◆ EXERCISE ◆
Scan the material below, then work out how many of its lines contain the word "watch"; reply with that number only.

RECORD SET START

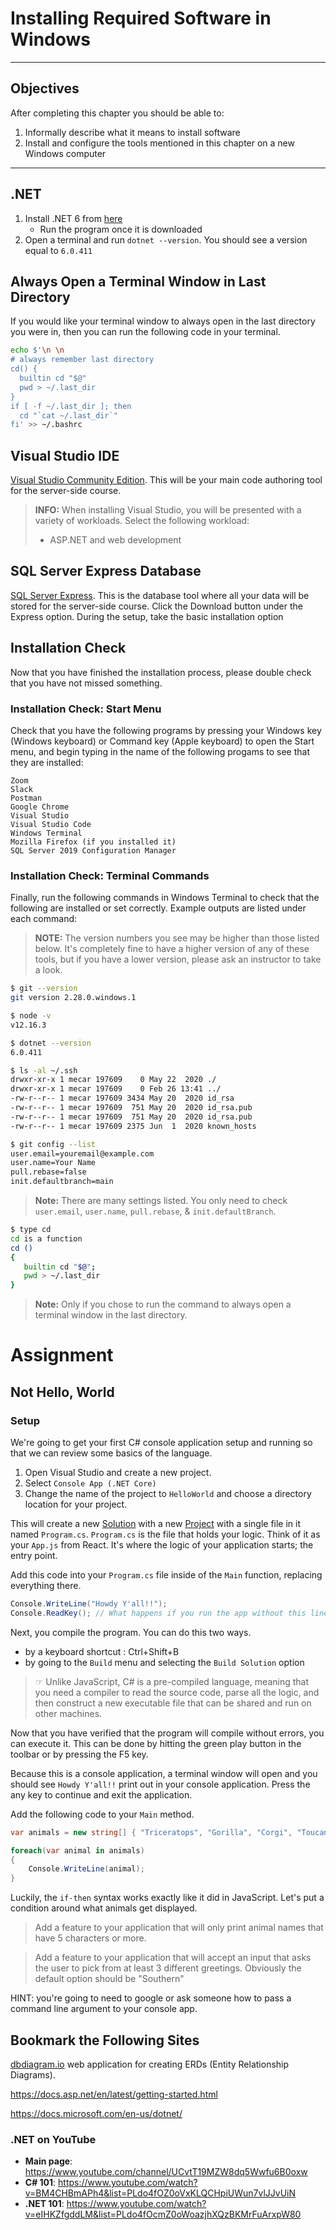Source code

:# Installing Required Software in Windows

---

## Objectives

After completing this chapter you should be able to:

1. Informally describe what it means to install software
1. Install and configure the tools mentioned in this chapter on a new Windows computer

---

## .NET

1. Install .NET 6 from [here](https://dotnet.microsoft.com/en-us/download/dotnet/thank-you/sdk-6.0.411-windows-x64-installer)
   * Run the program once it is downloaded
1. Open a terminal and run `dotnet --version`. You should see a version equal to `6.0.411`

## Always Open a Terminal Window in Last Directory
If you would like your terminal window to always open in the last directory you were in, then you can run the following code in your terminal.

```sh
echo $'\n \n
# always remember last directory
cd() {
  builtin cd "$@"
  pwd > ~/.last_dir
}
if [ -f ~/.last_dir ]; then
  cd "`cat ~/.last_dir`"
fi' >> ~/.bashrc
```

## Visual Studio IDE

 [Visual Studio Community Edition](https://visualstudio.microsoft.com/vs/community/). This will be your main code authoring tool for the server-side course.
   > **INFO:** When installing Visual Studio, you will be presented with a variety of workloads. Select the following workload:
   >
   > - ASP.NET and web development

## SQL Server Express Database

[SQL Server Express](https://www.microsoft.com/en-us/sql-server/sql-server-downloads). This is the database tool where all your data will be stored for the server-side course. Click the Download button under the Express option. During the setup, take the basic installation option

## Installation Check

Now that you have finished the installation process, please double check that you have not missed something.

### Installation Check: Start Menu

Check that you have the following programs by pressing your Windows key (Windows keyboard) or Command key (Apple keyboard) to open the Start menu, and begin typing in the name of the following progams to see that they are installed:

```ssh
Zoom
Slack
Postman
Google Chrome
Visual Studio
Visual Studio Code
Windows Terminal
Mozilla Firefox (if you installed it)
SQL Server 2019 Configuration Manager
```

### Installation Check: Terminal Commands

Finally, run the following commands in Windows Terminal to check that the following are installed or set correctly. Example outputs are listed under each command:

> **NOTE:** The version numbers you see may be higher than those listed below. It's completely fine to have a higher version of any of these tools, but if you have a lower version, please ask an instructor to take a look.

```sh
$ git --version
git version 2.28.0.windows.1
```

```sh
$ node -v
v12.16.3
```

```sh
$ dotnet --version
6.0.411
```

```sh
$ ls -al ~/.ssh
drwxr-xr-x 1 mecar 197609    0 May 22  2020 ./  
drwxr-xr-x 1 mecar 197609    0 Feb 26 13:41 ../  
-rw-r--r-- 1 mecar 197609 3434 May 20  2020 id_rsa  
-rw-r--r-- 1 mecar 197609  751 May 20  2020 id_rsa.pub  
-rw-r--r-- 1 mecar 197609  751 May 20  2020 id_rsa.pub  
-rw-r--r-- 1 mecar 197609 2375 Jun  1  2020 known_hosts  
```

```sh
$ git config --list
user.email=youremail@example.com  
user.name=Your Name 
pull.rebase=false  
init.defaultbranch=main  
```

> **Note:** There are many settings listed. You only need to check `user.email`, `user.name`, `pull.rebase`, & `init.defaultBranch`.
```sh
$ type cd
cd is a function  
cd ()  
{  
   builtin cd "$@";  
   pwd > ~/.last_dir  
}
```

> **Note:** Only if you chose to run the command to always open a terminal window in the last directory.

# Assignment

## Not Hello, World

### Setup

We're going to get your first C# console application setup and running so that we can review some basics of the language.

1. Open Visual Studio and create a new project.
2. Select `Console App (.NET Core)`
3. Change the name of the project to `HelloWorld` and choose a directory location for your project.

This will create a new [Solution](https://docs.microsoft.com/en-us/visualstudio/extensibility/internals/solutions-overview) with a new [Project](https://docs.microsoft.com/en-us/visualstudio/extensibility/internals/projects) with a single file in it named `Program.cs`.
`Program.cs` is the file that holds your logic. Think of it as your `App.js` from React. It's where the logic of your application starts; the entry point.

Add this code into your `Program.cs` file inside of the `Main` function, replacing everything there.

```csharp
Console.WriteLine("Howdy Y'all!!");
Console.ReadKey(); // What happens if you run the app without this line?
```

Next, you compile the program. You can do this two ways.

- by a keyboard shortcut : Ctrl+Shift+B
- by going to the `Build` menu and selecting the `Build Solution` option

> ☞ Unlike JavaScript, C# is a pre-compiled language, meaning that you need a compiler to read the source code, parse all the logic, and then construct a new executable file that can be shared and run on other machines.
> 

Now that you have verified that the program will compile without errors, you can execute it. This can be done by hitting the green play button in the toolbar or by pressing the F5 key.

Because this is a console application, a terminal window will open and you should see `Howdy Y'all!!` print out in your console application. Press the any key to continue and exit the application.

Add the following code to your `Main` method.

```csharp
var animals = new string[] { "Triceratops", "Gorilla", "Corgi", "Toucan" };

foreach(var animal in animals)
{
	Console.WriteLine(animal);
}
```

Luckily, the `if-then` syntax works exactly like it did in JavaScript. Let's put a condition around what animals get displayed.

> Add a feature to your application that will only print animal names that have 5 characters or more.
> 

> Add a feature to your application that will accept an input that asks the user to pick from at least 3 different greetings. Obviously the default option should be "Southern"
> 

HINT: you're going to need to google or ask someone how to pass a command line argument to your console app.

## Bookmark the Following Sites

[dbdiagram.io](http://dbdiagram.io) web application for creating ERDs (Entity Relationship Diagrams).

https://docs.asp.net/en/latest/getting-started.html

https://docs.microsoft.com/en-us/dotnet/

### .NET on YouTube

* **Main page**: https://www.youtube.com/channel/UCvtT19MZW8dq5Wwfu6B0oxw
* **C# 101**: https://www.youtube.com/watch?v=BM4CHBmAPh4&list=PLdo4fOZ0oVxKLQCHpiUWun7vlJJvUiN
* **.NET 101**: https://www.youtube.com/watch?v=eIHKZfgddLM&list=PLdo4fOcmZ0oWoazjhXQzBKMrFuArxpW80

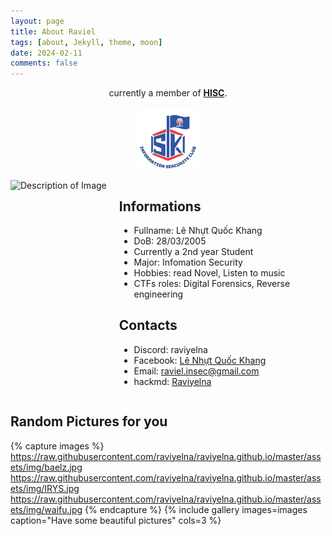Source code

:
 ```yaml
---
layout: page
title: About Raviel
tags: [about, Jekyll, theme, moon]
date: 2024-02-11
comments: false
---
```


<center>currently a member of <a href="https://www.facebook.com/hisc.fit.hcmute.edu.vn/"><b>HISC</b></a>.</center>
<p align="center">
  <img src="/assets/img/logo_HISC.jpg" alt="Centered HISC logo" width="100">
</p>

 <div style="display: flex; align-items: flex-start;">

  <!-- Left side image -->
  <div style="flex: 0 0 auto; padding-right: 20px;">
    <img src="/path/to/your/image.png" alt="Description of Image" style="max-width: 200px; height: auto;">
  </div>

  <!-- Right side text -->
  <div style="flex: 1;">
  
  ## Informations

  -   Fullname: Lê Nhựt Quốc Khang
  -   DoB: 28/03/2005
  -   Currently a 2nd year Student
  -   Major: Infomation Security  
  -   Hobbies: read Novel, Listen to music
  -   CTFs roles: Digital Forensics, Reverse engineering

  ## Contacts

  -   Discord:  raviyelna
  -   Facebook: [Lê Nhựt Quốc Khang](https://www.facebook.com/Kann.Raviel)
  -   Email:    raviel.insec@gmail.com
  -   hackmd:   [Raviyelna](https://hackmd.io/@Raviyelna)

  </div>

</div>

## Random Pictures for you

{% capture images %}
https://raw.githubusercontent.com/raviyelna/raviyelna.github.io/master/assets/img/baelz.jpg
https://raw.githubusercontent.com/raviyelna/raviyelna.github.io/master/assets/img/IRYS.jpg
https://raw.githubusercontent.com/raviyelna/raviyelna.github.io/master/assets/img/waifu.jpg
{% endcapture %} 
{% include gallery images=images caption="Have some beautiful pictures" cols=3 %}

RECORD SET END

◆ PROBLEM SOLUTION ◆
2